Mattheüs 25:14-30
Gelijkenis der talenten
- Want het is gelijk een mens, die buiten 's lands reizende, zijn dienstknechten riep, en gaf hun zijn goederen over.
- En den ene gaf hij vijf talenten, en den ander twee, en den derden een, een iegelijk naar zijn vermogen, en verreisde terstond.
- Die nu de vijf talenten ontvangen had, ging heen, en handelde daarmede, en won andere vijf talenten.
- Desgelijks ook die de twee ontvangen had, die won ook andere twee.
- Maar die het ene ontvangen had, ging heen en groef in de aarde, en verborg het geld zijns heren.
- En na een langen tijd kwam de heer van dezelve dienstknechten, en hield rekening met hen.
- En die de vijf talenten ontvangen had, kwam, en bracht tot hem andere vijf talenten, zeggende: Heer, vijf talenten hebt gij mij gegeven; zie, andere vijf talenten heb ik boven dezelve gewonnen.
- En zijn heer zeide tot hem: Wel, gij goede en getrouwe dienstknecht! over weinig zijt gij getrouw geweest; over veel zal ik u zetten; ga in, in de vreugde uws heeren.
- En die de twee talenten ontvangen had, kwam ook tot hem, en zeide: Heer, twee talenten hebt gij mij gegeven; zie, twee andere talenten heb ik boven dezelve gewonnen.
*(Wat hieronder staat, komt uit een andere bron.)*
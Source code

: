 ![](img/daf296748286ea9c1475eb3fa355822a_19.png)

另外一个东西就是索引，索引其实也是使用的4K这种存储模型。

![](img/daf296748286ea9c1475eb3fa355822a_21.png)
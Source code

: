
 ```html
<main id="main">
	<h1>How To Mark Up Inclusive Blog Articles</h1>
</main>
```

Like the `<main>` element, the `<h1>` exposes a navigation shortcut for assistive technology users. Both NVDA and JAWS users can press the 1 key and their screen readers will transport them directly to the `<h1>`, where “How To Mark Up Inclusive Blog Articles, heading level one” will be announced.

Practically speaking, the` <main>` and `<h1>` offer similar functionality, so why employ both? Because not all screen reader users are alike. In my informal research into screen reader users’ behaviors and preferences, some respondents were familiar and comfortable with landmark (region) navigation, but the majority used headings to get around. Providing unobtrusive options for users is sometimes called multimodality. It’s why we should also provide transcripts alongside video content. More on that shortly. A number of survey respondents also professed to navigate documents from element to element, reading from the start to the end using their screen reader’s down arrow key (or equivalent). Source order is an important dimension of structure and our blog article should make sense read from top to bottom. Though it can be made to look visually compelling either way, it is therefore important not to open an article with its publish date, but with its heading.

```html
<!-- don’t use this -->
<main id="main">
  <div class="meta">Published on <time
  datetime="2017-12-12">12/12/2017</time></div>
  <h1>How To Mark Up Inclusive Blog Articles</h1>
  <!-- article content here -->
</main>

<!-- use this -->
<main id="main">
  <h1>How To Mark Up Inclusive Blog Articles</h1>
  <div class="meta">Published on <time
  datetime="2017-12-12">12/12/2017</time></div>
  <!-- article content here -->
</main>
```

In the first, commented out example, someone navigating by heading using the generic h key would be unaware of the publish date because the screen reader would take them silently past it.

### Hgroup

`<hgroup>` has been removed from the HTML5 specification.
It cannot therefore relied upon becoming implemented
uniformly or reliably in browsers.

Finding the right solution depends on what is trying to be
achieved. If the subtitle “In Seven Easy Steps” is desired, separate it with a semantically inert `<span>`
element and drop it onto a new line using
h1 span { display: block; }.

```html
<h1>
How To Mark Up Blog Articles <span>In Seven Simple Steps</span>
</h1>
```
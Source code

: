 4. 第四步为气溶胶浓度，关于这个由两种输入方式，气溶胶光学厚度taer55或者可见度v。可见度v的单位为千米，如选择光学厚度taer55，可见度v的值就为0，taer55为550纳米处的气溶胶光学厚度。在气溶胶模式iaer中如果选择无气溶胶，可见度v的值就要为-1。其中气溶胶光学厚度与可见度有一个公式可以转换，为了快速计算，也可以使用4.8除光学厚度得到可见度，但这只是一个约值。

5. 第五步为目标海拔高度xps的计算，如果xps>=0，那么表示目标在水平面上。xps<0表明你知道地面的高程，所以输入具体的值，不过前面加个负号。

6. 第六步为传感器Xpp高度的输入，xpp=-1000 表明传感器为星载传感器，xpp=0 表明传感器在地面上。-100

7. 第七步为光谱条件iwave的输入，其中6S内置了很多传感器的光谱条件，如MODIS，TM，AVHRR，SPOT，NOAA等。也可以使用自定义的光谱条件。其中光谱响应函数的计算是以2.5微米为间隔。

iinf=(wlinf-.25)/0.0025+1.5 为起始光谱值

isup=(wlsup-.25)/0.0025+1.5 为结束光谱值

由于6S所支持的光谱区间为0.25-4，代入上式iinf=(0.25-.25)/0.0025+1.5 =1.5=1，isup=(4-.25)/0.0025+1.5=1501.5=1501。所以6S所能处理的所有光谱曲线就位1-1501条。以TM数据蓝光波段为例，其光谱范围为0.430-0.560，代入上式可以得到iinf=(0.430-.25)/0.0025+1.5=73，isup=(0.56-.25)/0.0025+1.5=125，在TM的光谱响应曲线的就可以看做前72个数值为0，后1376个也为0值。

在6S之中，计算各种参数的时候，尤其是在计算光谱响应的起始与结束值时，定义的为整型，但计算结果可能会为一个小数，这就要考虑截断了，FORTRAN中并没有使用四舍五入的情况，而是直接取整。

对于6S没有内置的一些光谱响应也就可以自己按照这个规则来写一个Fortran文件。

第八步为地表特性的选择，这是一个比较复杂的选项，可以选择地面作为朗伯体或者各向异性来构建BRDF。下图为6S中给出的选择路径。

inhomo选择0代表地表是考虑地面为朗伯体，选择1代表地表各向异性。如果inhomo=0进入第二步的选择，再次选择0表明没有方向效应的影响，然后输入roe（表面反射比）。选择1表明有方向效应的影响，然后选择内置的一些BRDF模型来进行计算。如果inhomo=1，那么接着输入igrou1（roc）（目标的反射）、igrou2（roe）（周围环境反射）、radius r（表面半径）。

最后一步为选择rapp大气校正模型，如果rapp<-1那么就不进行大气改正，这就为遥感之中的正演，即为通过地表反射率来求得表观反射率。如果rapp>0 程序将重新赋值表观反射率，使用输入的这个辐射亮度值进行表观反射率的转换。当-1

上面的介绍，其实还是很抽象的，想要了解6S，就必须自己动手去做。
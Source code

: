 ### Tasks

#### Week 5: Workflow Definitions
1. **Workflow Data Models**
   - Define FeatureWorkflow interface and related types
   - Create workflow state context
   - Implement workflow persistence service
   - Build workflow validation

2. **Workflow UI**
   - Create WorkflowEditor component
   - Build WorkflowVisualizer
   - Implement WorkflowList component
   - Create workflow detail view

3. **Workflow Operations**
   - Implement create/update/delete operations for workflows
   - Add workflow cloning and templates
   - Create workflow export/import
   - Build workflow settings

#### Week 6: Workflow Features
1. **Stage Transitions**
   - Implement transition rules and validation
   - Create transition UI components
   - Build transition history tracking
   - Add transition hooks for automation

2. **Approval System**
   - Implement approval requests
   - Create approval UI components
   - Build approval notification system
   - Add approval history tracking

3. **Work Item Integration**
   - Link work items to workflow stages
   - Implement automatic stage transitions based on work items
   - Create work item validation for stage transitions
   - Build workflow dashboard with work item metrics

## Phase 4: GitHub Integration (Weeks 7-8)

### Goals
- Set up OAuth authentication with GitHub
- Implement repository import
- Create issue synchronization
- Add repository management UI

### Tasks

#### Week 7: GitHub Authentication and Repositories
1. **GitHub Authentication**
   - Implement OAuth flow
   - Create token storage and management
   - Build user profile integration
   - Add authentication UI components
- Zijn heer zeide tot hem: Wel, gij goede en getrouwe dienstknecht, over weinig zijt gij getrouw geweest; over veel zal ik u zetten; ga in, in de vreugde uws heeren.
- Maar die het ene talent ontvangen had, kwam ook en zeide: Heer! ik kende u, dat gij een hard mens zijt, maaiende, waar gij niet gezaaid hebt, en vergaderende van daar, waar gij niet gestrooid hebt;
- En bevreesd zijnde, ben ik heengegaan, en heb uw talent verborgen in de aarde; zie, gij hebt het uwe.
- Maar zijn heer, antwoordende, zeide tot hem: Gij boze en luie dienstknecht! gij wist, dat ik maai, waar ik niet gezaaid heb, en van daar vergader, waar ik niet gestrooid heb.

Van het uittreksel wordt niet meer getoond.